## What the exercise asks
From the entries below, transcribe exactly the lines between the line holding "in a way that is both precise and general." and the line holding "Las problemáticas por", inclusive; skip all other lines.

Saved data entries
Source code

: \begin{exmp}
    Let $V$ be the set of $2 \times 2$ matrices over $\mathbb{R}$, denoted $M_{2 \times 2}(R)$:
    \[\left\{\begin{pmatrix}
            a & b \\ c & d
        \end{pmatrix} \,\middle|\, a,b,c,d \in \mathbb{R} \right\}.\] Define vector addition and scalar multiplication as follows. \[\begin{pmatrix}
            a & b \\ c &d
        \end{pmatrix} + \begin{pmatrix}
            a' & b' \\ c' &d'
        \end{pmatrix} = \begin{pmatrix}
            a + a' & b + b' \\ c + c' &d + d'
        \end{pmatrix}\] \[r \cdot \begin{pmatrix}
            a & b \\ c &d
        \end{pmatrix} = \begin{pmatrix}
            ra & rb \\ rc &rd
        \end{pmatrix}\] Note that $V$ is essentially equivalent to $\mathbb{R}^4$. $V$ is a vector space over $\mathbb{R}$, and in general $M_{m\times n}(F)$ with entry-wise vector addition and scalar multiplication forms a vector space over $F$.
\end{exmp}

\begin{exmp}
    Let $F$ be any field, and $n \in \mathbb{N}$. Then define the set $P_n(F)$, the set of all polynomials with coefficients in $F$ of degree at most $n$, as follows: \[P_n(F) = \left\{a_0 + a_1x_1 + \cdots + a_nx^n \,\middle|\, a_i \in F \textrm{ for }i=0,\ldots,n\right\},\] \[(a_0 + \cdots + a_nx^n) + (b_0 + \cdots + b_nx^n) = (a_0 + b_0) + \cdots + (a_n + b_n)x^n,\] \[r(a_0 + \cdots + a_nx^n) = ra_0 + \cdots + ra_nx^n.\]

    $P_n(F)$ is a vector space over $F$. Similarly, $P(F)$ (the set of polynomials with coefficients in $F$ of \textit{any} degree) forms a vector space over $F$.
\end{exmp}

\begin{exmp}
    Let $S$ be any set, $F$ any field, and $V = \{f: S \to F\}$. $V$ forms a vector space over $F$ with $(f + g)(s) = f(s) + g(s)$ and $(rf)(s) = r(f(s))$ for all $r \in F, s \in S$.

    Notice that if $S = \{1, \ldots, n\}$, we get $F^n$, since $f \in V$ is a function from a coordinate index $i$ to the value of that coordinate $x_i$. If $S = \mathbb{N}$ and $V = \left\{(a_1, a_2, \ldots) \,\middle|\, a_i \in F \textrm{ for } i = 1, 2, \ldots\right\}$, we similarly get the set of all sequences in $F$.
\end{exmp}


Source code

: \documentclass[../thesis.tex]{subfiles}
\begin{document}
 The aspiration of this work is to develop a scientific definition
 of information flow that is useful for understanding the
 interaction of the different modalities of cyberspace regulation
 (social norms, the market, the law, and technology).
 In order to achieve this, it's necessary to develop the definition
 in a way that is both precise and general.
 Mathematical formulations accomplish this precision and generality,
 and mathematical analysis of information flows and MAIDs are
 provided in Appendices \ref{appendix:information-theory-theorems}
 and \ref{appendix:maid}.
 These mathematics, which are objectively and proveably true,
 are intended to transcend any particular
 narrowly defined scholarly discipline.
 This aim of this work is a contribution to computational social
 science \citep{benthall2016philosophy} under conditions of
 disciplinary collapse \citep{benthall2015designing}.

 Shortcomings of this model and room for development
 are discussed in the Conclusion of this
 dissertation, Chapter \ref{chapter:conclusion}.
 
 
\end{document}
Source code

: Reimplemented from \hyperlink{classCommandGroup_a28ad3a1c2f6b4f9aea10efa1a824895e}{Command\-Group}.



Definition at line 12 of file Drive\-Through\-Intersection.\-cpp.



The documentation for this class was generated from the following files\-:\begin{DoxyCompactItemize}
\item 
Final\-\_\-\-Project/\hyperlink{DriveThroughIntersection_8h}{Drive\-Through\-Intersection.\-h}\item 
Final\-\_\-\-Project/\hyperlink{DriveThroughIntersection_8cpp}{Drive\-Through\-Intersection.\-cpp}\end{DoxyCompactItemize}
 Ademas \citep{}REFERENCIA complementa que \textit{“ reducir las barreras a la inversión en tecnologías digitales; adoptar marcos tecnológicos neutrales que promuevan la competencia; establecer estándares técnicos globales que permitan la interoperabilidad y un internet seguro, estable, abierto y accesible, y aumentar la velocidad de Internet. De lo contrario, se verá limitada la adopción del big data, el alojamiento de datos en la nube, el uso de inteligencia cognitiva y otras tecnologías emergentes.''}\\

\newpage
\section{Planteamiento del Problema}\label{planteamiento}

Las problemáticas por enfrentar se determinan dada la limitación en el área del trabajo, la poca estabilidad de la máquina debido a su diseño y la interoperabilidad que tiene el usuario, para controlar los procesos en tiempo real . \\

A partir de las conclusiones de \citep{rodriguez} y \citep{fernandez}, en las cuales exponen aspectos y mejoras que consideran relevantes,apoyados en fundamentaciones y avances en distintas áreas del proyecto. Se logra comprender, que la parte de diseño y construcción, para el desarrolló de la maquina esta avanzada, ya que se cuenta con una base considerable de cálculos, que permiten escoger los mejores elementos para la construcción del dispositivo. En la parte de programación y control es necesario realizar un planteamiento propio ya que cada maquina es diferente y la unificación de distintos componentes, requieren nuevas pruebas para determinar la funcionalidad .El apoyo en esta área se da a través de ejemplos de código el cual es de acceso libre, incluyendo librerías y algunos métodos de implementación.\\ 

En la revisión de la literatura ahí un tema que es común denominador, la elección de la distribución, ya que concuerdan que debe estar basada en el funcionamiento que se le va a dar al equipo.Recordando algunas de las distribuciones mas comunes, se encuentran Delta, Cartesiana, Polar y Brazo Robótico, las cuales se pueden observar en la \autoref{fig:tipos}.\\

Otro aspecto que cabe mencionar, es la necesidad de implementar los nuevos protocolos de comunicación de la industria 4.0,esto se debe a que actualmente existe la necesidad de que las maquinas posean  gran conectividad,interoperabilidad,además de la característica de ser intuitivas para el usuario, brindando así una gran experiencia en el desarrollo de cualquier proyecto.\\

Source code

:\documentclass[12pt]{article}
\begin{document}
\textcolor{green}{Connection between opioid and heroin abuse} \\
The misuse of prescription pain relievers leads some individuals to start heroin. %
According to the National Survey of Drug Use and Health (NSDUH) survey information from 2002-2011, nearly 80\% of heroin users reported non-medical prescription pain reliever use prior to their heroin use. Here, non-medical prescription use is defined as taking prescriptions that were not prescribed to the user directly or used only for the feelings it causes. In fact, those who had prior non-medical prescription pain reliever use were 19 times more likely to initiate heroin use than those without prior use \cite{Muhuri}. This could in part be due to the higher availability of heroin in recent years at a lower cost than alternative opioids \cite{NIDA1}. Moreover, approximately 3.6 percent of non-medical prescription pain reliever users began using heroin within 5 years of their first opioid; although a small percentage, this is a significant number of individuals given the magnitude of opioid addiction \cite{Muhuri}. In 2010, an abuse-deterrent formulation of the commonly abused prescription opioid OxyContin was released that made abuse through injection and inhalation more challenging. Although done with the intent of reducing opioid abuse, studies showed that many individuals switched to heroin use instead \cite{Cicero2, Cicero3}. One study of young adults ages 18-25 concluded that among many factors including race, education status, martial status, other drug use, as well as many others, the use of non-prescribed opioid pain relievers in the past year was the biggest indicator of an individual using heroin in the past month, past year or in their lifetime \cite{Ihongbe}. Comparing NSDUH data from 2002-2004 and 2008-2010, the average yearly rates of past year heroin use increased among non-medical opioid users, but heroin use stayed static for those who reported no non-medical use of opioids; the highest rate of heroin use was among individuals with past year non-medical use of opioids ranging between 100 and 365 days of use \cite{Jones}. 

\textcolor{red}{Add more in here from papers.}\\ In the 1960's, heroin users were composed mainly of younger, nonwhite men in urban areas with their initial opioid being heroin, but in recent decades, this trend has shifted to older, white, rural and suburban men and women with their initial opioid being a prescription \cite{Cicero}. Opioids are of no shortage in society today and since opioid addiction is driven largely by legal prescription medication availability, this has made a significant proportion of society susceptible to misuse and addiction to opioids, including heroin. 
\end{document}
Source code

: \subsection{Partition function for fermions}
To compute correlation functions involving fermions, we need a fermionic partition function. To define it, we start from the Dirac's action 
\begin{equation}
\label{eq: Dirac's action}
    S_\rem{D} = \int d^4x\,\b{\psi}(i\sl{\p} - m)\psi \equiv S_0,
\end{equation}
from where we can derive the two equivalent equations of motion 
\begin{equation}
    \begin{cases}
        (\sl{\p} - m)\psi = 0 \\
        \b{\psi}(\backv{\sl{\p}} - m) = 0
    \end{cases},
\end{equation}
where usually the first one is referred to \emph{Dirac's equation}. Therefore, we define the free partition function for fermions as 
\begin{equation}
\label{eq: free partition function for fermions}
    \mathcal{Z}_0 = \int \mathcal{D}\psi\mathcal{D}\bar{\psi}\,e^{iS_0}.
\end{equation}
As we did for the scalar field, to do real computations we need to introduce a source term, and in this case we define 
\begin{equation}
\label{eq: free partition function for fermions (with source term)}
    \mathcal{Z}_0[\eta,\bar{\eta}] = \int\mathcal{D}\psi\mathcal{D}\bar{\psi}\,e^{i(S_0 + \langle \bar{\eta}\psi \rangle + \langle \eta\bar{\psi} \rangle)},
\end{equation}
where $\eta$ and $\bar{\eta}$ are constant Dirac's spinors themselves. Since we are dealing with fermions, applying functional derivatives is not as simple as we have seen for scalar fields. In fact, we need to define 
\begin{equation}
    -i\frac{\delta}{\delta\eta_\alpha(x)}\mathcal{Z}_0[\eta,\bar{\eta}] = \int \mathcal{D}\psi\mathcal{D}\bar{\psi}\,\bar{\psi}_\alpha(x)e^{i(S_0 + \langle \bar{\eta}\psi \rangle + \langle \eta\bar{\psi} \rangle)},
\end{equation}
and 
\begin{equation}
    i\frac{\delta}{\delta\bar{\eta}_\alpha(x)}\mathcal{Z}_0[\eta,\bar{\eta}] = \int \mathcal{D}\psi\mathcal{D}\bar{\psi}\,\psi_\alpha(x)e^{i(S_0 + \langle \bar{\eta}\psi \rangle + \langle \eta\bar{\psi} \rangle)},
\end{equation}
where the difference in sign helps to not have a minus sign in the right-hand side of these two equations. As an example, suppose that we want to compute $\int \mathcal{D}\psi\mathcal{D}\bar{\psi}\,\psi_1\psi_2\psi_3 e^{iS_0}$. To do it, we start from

## Output for this task
 in a way that is both precise and general.
 Mathematical formulations accomplish this precision and generality,
 and mathematical analysis of information flows and MAIDs are
 provided in Appendices \ref{appendix:information-theory-theorems}
 and \ref{appendix:maid}.
 These mathematics, which are objectively and proveably true,
 are intended to transcend any particular
 narrowly defined scholarly discipline.
 This aim of this work is a contribution to computational social
 science \citep{benthall2016philosophy} under conditions of
 disciplinary collapse \citep{benthall2015designing}.

 Shortcomings of this model and room for development
 are discussed in the Conclusion of this
 dissertation, Chapter \ref{chapter:conclusion}.
 
 
\end{document}
Source code

: Reimplemented from \hyperlink{classCommandGroup_a28ad3a1c2f6b4f9aea10efa1a824895e}{Command\-Group}.



Definition at line 12 of file Drive\-Through\-Intersection.\-cpp.



The documentation for this class was generated from the following files\-:\begin{DoxyCompactItemize}
\item 
Final\-\_\-\-Project/\hyperlink{DriveThroughIntersection_8h}{Drive\-Through\-Intersection.\-h}\item 
Final\-\_\-\-Project/\hyperlink{DriveThroughIntersection_8cpp}{Drive\-Through\-Intersection.\-cpp}\end{DoxyCompactItemize}
 Ademas \citep{}REFERENCIA complementa que \textit{“ reducir las barreras a la inversión en tecnologías digitales; adoptar marcos tecnológicos neutrales que promuevan la competencia; establecer estándares técnicos globales que permitan la interoperabilidad y un internet seguro, estable, abierto y accesible, y aumentar la velocidad de Internet. De lo contrario, se verá limitada la adopción del big data, el alojamiento de datos en la nube, el uso de inteligencia cognitiva y otras tecnologías emergentes.''}\\

\newpage
\section{Planteamiento del Problema}\label{planteamiento}

Las problemáticas por enfrentar se determinan dada la limitación en el área del trabajo, la poca estabilidad de la máquina debido a su diseño y la interoperabilidad que tiene el usuario, para controlar los procesos en tiempo real . \\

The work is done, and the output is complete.